AJC: Bush offers false choices
Blogger keeps acting up--I tried to post this twice yesterday but couldn't. It's a great editorial in the AJC on the SOTU... here are some excerpts:
...The main thrust of his 2006 speech, like that of his presidency and re-election campaign, was terrorism, war and national security. As always, the president cast his policies as a success, warning that any deviation from his course would weaken the nation and leave us vulnerable.
"In this decisive year, you and I will make choices that determine both the future and the character of our country," he said. "We will choose to act confidently in pursuing the enemies of freedom or retreat from our duties in the hope of an easier life."
That choice is a false choice, implying that anything other than the Bush approach would be retreat. In fact, the president has already failed the test of character he would set for the nation, having retreated significantly from the goals he himself established in his State of the Union speech in 2002.

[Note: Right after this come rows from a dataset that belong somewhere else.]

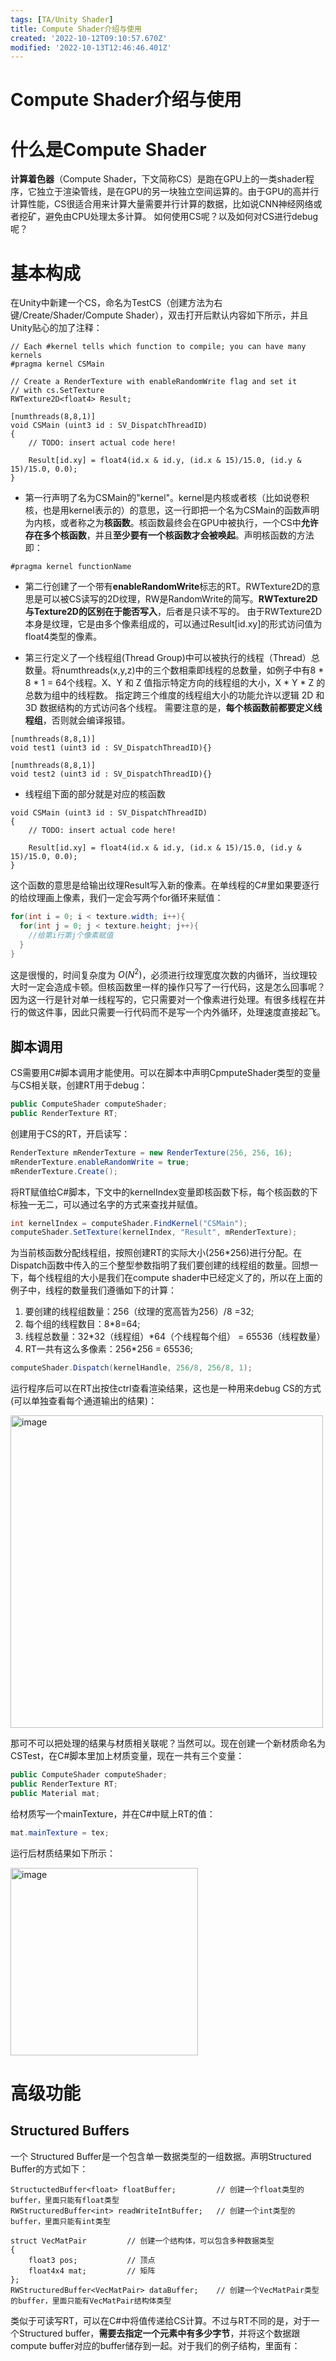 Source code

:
 ```yaml
---
tags: [TA/Unity Shader]
title: Compute Shader介绍与使用
created: '2022-10-12T09:10:57.670Z'
modified: '2022-10-13T12:46:46.401Z'
---
```


# Compute Shader介绍与使用
# 什么是Compute Shader
**计算着色器**（Compute Shader，下文简称CS）是跑在GPU上的一类shader程序，它独立于渲染管线，是在GPU的另一块独立空间运算的。由于GPU的高并行计算性能，CS很适合用来计算大量需要并行计算的数据，比如说CNN神经网络或者挖矿，避免由CPU处理太多计算。
如何使用CS呢？以及如何对CS进行debug呢？

# 基本构成
在Unity中新建一个CS，命名为TestCS（创建方法为右键/Create/Shader/Compute Shader），双击打开后默认内容如下所示，并且Unity贴心的加了注释：
```HLSL
// Each #kernel tells which function to compile; you can have many kernels
#pragma kernel CSMain

// Create a RenderTexture with enableRandomWrite flag and set it
// with cs.SetTexture
RWTexture2D<float4> Result;

[numthreads(8,8,1)]
void CSMain (uint3 id : SV_DispatchThreadID)
{
    // TODO: insert actual code here!

    Result[id.xy] = float4(id.x & id.y, (id.x & 15)/15.0, (id.y & 15)/15.0, 0.0);
}

```

- 第一行声明了名为CSMain的"kernel"。kernel是内核或者核（比如说卷积核，也是用kernel表示的）的意思，这一行即把一个名为CSMain的函数声明为内核，或者称之为**核函数**。核函数最终会在GPU中被执行，一个CS中**允许存在多个核函数**，并且**至少要有一个核函数才会被唤起**。声明核函数的方法即：
```HLSL
#pragma kernel functionName
```

- 第二行创建了一个带有**enableRandomWrite**标志的RT。RWTexture2D的意思是可以被CS读写的2D纹理，RW是RandomWrite的简写。**RWTexture2D与Texture2D的区别在于能否写入**，后者是只读不写的。
由于RWTexture2D本身是纹理，它是由多个像素组成的，可以通过Result[id.xy]的形式访问值为float4类型的像素。

- 第三行定义了一个线程组(Thread Group)中可以被执行的线程（Thread）总数量。将numthreads(x,y,z)中的三个数相乘即线程的总数量，如例子中有8 * 8 * 1 = 64个线程。X、Y 和 Z 值指示特定方向的线程组的大小，X * Y * Z 的总数为组中的线程数。 指定跨三个维度的线程组大小的功能允许以逻辑 2D 和 3D 数据结构的方式访问各个线程。
需要注意的是，**每个核函数前都要定义线程组**，否则就会编译报错。
```HLSL
[numthreads(8,8,1)]
void test1 (uint3 id : SV_DispatchThreadID){}

[numthreads(8,8,1)]
void test2 (uint3 id : SV_DispatchThreadID){}
```

- 线程组下面的部分就是对应的核函数
```HLSL
void CSMain (uint3 id : SV_DispatchThreadID)
{
    // TODO: insert actual code here!

    Result[id.xy] = float4(id.x & id.y, (id.x & 15)/15.0, (id.y & 15)/15.0, 0.0);
}
```
这个函数的意思是给输出纹理Result写入新的像素。在单线程的C#里如果要逐行的给纹理画上像素，我们一定会写两个for循环来赋值：
```C#
for(int i = 0; i < texture.width; i++){
  for(int j = 0; j < texture.height; j++){
    //给第i行第j个像素赋值
  }
}
```
这是很慢的，时间复杂度为 $O(N^2)$，必须进行纹理宽度次数的内循环，当纹理较大时一定会造成卡顿。但核函数里一样的操作只写了一行代码，这是怎么回事呢？因为这一行是针对单一线程写的，它只需要对一个像素进行处理。有很多线程在并行的做这件事，因此只需要一行代码而不是写一个内外循环，处理速度直接起飞。

## 脚本调用
CS需要用C#脚本调用才能使用。可以在脚本中声明CpmputeShader类型的变量与CS相关联，创建RT用于debug：
```C#
public ComputeShader computeShader;
public RenderTexture RT;
```
创建用于CS的RT，开启读写：
```C#
RenderTexture mRenderTexture = new RenderTexture(256, 256, 16);
mRenderTexture.enableRandomWrite = true;
mRenderTexture.Create();
```
将RT赋值给C#脚本，下文中的kernelIndex变量即核函数下标，每个核函数的下标独一无二，可以通过名字的方式来查找并赋值。
```C#
int kernelIndex = computeShader.FindKernel("CSMain");
computeShader.SetTexture(kernelIndex, "Result", mRenderTexture);
```
为当前核函数分配线程组，按照创建RT的实际大小(256*256)进行分配。在Dispatch函数中传入的三个整型参数指明了我们要创建的线程组的数量。回想一下，每个线程组的大小是我们在compute shader中已经定义了的，所以在上面的例子中，线程的数量我们遵循如下的计算：
1. 要创建的线程组数量：256（纹理的宽高皆为256）/8 =32;
2. 每个组的线程数目：8*8=64;
3. 线程总数量：32*32（线程组）*64（个线程每个组） = 65536（线程数量）
4. RT一共有这么多像素：256*256 = 65536;
```C#
computeShader.Dispatch(kernelHandle, 256/8, 256/8, 1);
```
运行程序后可以在RT出按住ctrl查看渲染结果，这也是一种用来debug CS的方式(可以单独查看每个通道输出的结果)：

<img src="https://tvax4.sinaimg.cn/large/006UcwnJly1h73pp3l7ooj30kx0b343e.jpg" alt="image" width="500" data-width="753" data-height="399">

那可不可以把处理的结果与材质相关联呢？当然可以。现在创建一个新材质命名为CSTest，在C#脚本里加上材质变量，现在一共有三个变量：
```C#
public ComputeShader computeShader;
public RenderTexture RT;
public Material mat;
```
给材质写一个mainTexture，并在C#中赋上RT的值：
```C#
mat.mainTexture = tex;
```
运行后材质结果如下所示：

<img src="https://tva3.sinaimg.cn/large/006UcwnJly1h73puagkqmj30a90a0n1f.jpg" alt="image" width="300" data-width="369" data-height="360">

# 高级功能
## Structured Buffers
一个 Structured Buffer是一个包含单一数据类型的一组数据。声明Structured Buffer的方式如下：
```HLSL
StructuctedBuffer<float> floatBuffer;         // 创建一个float类型的buffer，里面只能有float类型
RWStructuredBuffer<int> readWriteIntBuffer;   // 创建一个int类型的buffer，里面只能有int类型

struct VecMatPair         // 创建一个结构体，可以包含多种数据类型
{
    float3 pos;           // 顶点
    float4x4 mat;         // 矩阵
};
RWStructuredBuffer<VecMatPair> dataBuffer;    // 创建一个VecMatPair类型的buffer，里面只能有VecMatPair结构体类型
```
类似于可读写RT，可以在C#中将值传递给CS计算。不过与RT不同的是，对于一个Structured buffer，**需要去指定一个元素中有多少字节**，并将这个数据跟compute buffer对应的buffer储存到一起。对于我们的例子结构，里面有：
##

In that speech, delivered barely four months after the terror attacks on New York and Washington, Bush called out the members of "the axis of evil" one by one, warning them of dire consequences if they did not change their ways.

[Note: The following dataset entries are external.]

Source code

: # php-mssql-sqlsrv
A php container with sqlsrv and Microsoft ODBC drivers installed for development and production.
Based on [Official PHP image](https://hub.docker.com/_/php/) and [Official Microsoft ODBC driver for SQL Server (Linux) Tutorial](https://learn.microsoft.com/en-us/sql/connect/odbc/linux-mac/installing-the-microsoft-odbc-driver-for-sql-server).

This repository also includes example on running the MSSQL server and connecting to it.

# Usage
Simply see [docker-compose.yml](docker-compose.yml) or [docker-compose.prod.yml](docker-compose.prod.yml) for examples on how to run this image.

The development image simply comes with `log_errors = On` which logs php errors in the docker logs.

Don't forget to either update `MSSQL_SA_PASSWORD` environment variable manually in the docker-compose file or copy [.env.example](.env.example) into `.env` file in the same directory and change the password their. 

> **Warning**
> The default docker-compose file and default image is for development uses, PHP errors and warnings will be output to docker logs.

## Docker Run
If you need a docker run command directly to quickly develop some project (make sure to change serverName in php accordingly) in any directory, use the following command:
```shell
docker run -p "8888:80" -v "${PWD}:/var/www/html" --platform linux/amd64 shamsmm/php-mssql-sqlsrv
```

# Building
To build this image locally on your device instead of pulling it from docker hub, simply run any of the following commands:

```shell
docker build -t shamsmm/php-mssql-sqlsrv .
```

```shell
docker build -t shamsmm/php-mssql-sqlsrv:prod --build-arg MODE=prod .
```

Iraq, he said, "continues to flaunt its hostility toward America and to support terror. The Iraqi regime has plotted to develop anthrax, and nerve gas, and nuclear weapons for over a decade."

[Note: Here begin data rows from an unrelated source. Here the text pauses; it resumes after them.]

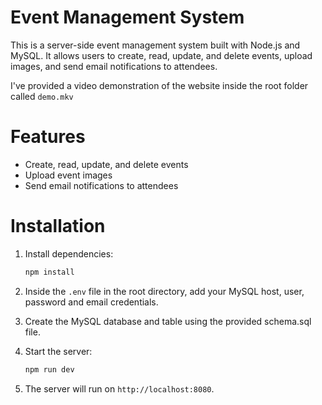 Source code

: # Event Management System

This is a server-side event management system built with Node.js and MySQL. It allows users to create, read, update, and delete events, upload images, and send email notifications to attendees.

I've provided a video demonstration of the website inside the root folder called `demo.mkv`

# Features

- Create, read, update, and delete events
- Upload event images
- Send email notifications to attendees

# Installation

1. Install dependencies:
   ```bash
   npm install
   ```

3. Inside the `.env` file in the root directory, add your MySQL host, user, password and email credentials.

4. Create the MySQL database and table using the provided schema.sql file.

5. Start the server:
   ```bash
   npm run dev
   ```

6. The server will run on `http://localhost:8080`.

With those words the president set the stage for our later invasion of Iraq, which turned up not a trace of weapons of mass destruction and now looms as the most disastrous foreign policy mistake in our history. In fact, U.S. foreign policy in the next 25 years will be challenged just to manage the consequences of that mistake.
North Korea, the second member of the axis, "is a regime arming with missiles and weapons of mass destruction," Bush warned us in 2002, a situation his administration said could not be tolerated. But in the four years since then, U.S. policy has not forced North Korea to waver one inch from that dangerous course.
"I will not wait on events while dangers gather," the president promised Congress in 2002. "I will not stand by as peril draws closer and closer...."
But the president who would not stand by is in reality standing by, largely because his administration's incompetence and misjudgment have left him no option.
In his speech last night, the president also defended his decision to allow electronic surveillance of U.S. citizens without getting judicial approval as required both by federal law and the U.S. Constitution. He and others have cast the choice in stark terms, falsely implying that his critics oppose surveillance needed to protect us from attack. ...
In truth, his critics merely argue that the surveillance be conducted in accordance with federal law, the same law the president has sworn to faithfully execute and that other presidents have followed in much tougher times.
In 1978, during the heart of the Cold War and under the threat of potential nuclear annihilation, Congress passed a law allowing robust surveillance of overseas targets, but with checks and balances built into the law to protect our liberties against government encroachment. In effect, Bush has taken it upon himself to repeal that law.
By doing so, he becomes the legislative branch, claiming for himself the sole power to set national policy no matter what federal law states. He becomes the judicial branch, claiming for himself the power to decide whether spying on U.S. citizens is reasonable and justified.
Our Founding Fathers understood from experience that unchecked power soon goes awry. In his five years as president, Bush has confirmed the wisdom of that insight time and time again, and nothing he said last night can erase that record.